** GIVEN INFORMATION follows **
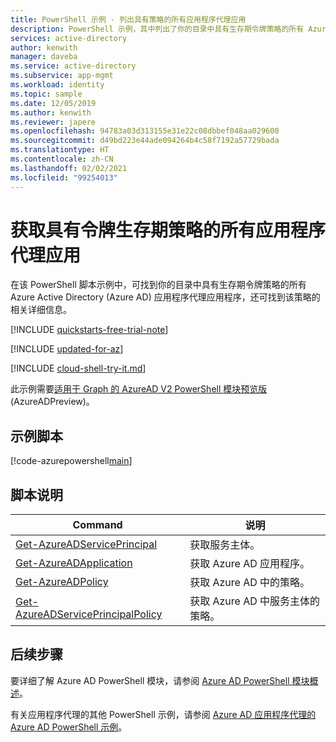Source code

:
 ```yaml
---
title: PowerShell 示例 - 列出具有策略的所有应用程序代理应用
description: PowerShell 示例，其中列出了你的目录中具有生存期令牌策略的所有 Azure Active Directory (Azure AD) 应用程序代理应用程序。
services: active-directory
author: kenwith
manager: daveba
ms.service: active-directory
ms.subservice: app-mgmt
ms.workload: identity
ms.topic: sample
ms.date: 12/05/2019
ms.author: kenwith
ms.reviewer: japere
ms.openlocfilehash: 94783a03d313155e31e22c08dbbef048aa029600
ms.sourcegitcommit: d49bd223e44ade094264b4c58f7192a57729bada
ms.translationtype: HT
ms.contentlocale: zh-CN
ms.lasthandoff: 02/02/2021
ms.locfileid: "99254013"
---
```

# <a name="get-all-application-proxy-apps-with-a-token-lifetime-policy"></a>获取具有令牌生存期策略的所有应用程序代理应用

在该 PowerShell 脚本示例中，可找到你的目录中具有生存期令牌策略的所有 Azure Active Directory (Azure AD) 应用程序代理应用程序，还可找到该策略的相关详细信息。

[!INCLUDE [quickstarts-free-trial-note](../../../../includes/quickstarts-free-trial-note.md)]

[!INCLUDE [updated-for-az](../../../../includes/updated-for-az.md)]

[!INCLUDE [cloud-shell-try-it.md](../../../../includes/cloud-shell-try-it.md)]

此示例需要[适用于 Graph 的 AzureAD V2 PowerShell 模块预览版](/powershell/azure/active-directory/install-adv2?view=azureadps-2.0-preview) (AzureADPreview)。

## <a name="sample-script"></a>示例脚本

[!code-azurepowershell[main](~/powershell_scripts/application-proxy/get-all-appproxy-apps-with-policy.ps1 "Get all Application Proxy apps with a token lifetime policy")]

## <a name="script-explanation"></a>脚本说明

| Command | 说明 |
|---|---|
|[Get-AzureADServicePrincipal](/powershell/module/azuread/get-azureadserviceprincipal) | 获取服务主体。 |
|[Get-AzureADApplication](/powershell/module/azuread/get-azureadapplication) | 获取 Azure AD 应用程序。 |
|[Get-AzureADPolicy](/powershell/module/azuread/get-azureadpolicy?view=azureadps-2.0-preview) | 获取 Azure AD 中的策略。 |
|[Get-AzureADServicePrincipalPolicy](/powershell/module/azuread/get-azureadserviceprincipalpolicy?view=azureadps-2.0-preview) | 获取 Azure AD 中服务主体的策略。 |


## <a name="next-steps"></a>后续步骤

要详细了解 Azure AD PowerShell 模块，请参阅 [Azure AD PowerShell 模块概述](/powershell/azure/active-directory/overview)。

有关应用程序代理的其他 PowerShell 示例，请参阅 [Azure AD 应用程序代理的 Azure AD PowerShell 示例](../application-proxy-powershell-samples.md)。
** End of GIVEN INFORMATION **
ASSIGNMENT -> The answer must consist of every line from the entries above that contains "lifetime".

WRITTEN SOLUTION ->
# <a name="get-all-application-proxy-apps-with-a-token-lifetime-policy"></a>获取具有令牌生存期策略的所有应用程序代理应用
[!code-azurepowershell[main](~/powershell_scripts/application-proxy/get-all-appproxy-apps-with-policy.ps1 "Get all Application Proxy apps with a token lifetime policy")]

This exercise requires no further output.